On 11 March 2024, Crace posted on his X/Twitter account that he had suffered a heart attack and was receiving treatment in St George's Hospital, London. He wrote an article in The Guardian on 21 March 2024, giving more details.

Crace collects British stamps and has written columns for Stamp Magazine.

==Bibliography==
- Wasim and Waqar: Imran's Inheritors. Boxtree Ltd. 1992.
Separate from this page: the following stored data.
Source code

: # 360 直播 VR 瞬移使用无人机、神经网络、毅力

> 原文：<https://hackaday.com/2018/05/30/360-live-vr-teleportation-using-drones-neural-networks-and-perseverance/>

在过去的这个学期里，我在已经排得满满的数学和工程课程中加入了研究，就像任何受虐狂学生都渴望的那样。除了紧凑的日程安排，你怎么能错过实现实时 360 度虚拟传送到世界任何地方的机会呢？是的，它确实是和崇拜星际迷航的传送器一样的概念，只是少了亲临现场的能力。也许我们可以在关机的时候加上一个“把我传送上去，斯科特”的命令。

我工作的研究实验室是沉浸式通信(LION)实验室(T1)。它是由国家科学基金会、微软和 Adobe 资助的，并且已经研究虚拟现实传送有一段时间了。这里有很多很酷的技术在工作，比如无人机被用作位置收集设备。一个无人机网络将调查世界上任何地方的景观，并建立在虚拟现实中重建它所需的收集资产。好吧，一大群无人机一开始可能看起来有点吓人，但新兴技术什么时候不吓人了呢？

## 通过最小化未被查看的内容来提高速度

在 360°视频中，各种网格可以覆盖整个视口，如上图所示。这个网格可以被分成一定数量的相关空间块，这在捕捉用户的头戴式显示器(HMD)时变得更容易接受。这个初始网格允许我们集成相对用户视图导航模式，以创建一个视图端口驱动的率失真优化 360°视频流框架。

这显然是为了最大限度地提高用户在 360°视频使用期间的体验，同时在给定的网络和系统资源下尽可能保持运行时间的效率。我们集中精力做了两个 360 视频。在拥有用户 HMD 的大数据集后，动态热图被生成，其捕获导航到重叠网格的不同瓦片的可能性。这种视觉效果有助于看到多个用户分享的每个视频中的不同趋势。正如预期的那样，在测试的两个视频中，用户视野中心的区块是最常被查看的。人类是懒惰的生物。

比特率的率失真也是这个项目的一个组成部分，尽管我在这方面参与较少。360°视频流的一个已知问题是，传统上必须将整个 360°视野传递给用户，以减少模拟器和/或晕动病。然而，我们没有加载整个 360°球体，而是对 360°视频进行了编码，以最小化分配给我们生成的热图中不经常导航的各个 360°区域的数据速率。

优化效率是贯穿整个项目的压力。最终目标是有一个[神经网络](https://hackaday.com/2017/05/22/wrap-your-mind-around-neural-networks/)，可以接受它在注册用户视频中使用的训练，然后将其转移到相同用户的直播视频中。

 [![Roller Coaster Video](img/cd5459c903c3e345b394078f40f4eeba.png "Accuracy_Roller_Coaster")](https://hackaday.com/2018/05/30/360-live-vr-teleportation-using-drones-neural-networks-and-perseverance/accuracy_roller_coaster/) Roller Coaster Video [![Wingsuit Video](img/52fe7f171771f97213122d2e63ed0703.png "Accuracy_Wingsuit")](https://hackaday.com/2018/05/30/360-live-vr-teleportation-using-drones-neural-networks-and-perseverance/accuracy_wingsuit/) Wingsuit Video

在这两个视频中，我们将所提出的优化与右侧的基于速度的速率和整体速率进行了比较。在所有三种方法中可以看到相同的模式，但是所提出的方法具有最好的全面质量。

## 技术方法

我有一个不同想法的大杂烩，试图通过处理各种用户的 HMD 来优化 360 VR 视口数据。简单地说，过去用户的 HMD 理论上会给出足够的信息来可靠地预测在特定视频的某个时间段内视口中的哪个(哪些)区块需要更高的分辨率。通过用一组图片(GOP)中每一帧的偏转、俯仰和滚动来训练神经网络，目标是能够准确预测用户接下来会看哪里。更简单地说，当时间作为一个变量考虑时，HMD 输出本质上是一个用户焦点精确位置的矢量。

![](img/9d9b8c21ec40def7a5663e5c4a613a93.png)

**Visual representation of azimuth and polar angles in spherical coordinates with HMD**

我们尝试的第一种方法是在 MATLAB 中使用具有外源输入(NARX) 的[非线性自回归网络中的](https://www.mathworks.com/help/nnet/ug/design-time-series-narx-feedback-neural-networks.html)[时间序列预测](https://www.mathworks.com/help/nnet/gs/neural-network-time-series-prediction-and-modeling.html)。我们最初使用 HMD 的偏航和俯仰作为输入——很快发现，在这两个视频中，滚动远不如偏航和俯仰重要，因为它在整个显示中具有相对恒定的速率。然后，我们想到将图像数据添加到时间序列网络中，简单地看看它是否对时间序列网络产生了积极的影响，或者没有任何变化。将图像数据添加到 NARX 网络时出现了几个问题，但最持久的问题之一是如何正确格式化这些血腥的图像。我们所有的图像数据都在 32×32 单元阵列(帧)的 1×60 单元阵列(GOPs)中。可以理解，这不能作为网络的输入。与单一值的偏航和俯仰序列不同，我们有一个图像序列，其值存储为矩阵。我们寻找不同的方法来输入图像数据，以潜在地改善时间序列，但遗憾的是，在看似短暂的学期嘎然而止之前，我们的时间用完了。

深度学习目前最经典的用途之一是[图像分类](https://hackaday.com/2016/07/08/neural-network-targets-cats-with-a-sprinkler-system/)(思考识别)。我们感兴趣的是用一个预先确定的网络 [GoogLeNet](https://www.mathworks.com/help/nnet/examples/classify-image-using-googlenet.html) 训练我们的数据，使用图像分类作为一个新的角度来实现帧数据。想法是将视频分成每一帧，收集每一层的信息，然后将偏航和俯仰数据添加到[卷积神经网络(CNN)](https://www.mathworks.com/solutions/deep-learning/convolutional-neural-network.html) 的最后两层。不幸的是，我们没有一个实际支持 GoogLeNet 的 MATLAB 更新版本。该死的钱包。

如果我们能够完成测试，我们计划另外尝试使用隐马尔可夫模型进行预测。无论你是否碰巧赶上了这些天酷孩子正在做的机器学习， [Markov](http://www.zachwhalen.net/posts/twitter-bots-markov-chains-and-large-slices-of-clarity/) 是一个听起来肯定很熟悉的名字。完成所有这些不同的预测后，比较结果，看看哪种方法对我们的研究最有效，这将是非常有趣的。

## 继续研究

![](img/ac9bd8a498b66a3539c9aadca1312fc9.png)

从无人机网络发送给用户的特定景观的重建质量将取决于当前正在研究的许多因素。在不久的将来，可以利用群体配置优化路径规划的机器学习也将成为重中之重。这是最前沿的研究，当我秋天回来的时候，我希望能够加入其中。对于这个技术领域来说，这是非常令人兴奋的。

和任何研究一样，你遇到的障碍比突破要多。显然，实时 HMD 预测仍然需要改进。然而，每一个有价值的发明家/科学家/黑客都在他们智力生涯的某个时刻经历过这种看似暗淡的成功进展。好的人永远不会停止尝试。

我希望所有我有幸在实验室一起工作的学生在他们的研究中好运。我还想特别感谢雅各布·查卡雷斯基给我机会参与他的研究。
- The Digested Read. RDR Books. 2006.
- Brideshead Abbreviated: The Digested Read of the Twentieth Century. Random House UK. 2010.
- Vertigo: Spurs, Bale and One Fan's Fear of Success. Constable & Robinson. 2011.
- Harry's Games: Inside the Mind of Harry Redknapp. Constable. 2014.
- The Digested Twenty-first Century. Constable. 2014.
- "I, Maybot: The Rise and Fall" (2017)
- "Decline and Fail: Read in Case of Political Apocalypse" (2019)
- "Farewell to Calm" (2021)
- Depraved New World: Please Hold, the Government Will Be With You Shortly. Guardian Faber Publishing. 2023. ISBN 978-1-78335-273-9
- Taking the Lead: A Dog at Number 10. Constable. 2024. ISBN 9781408721278.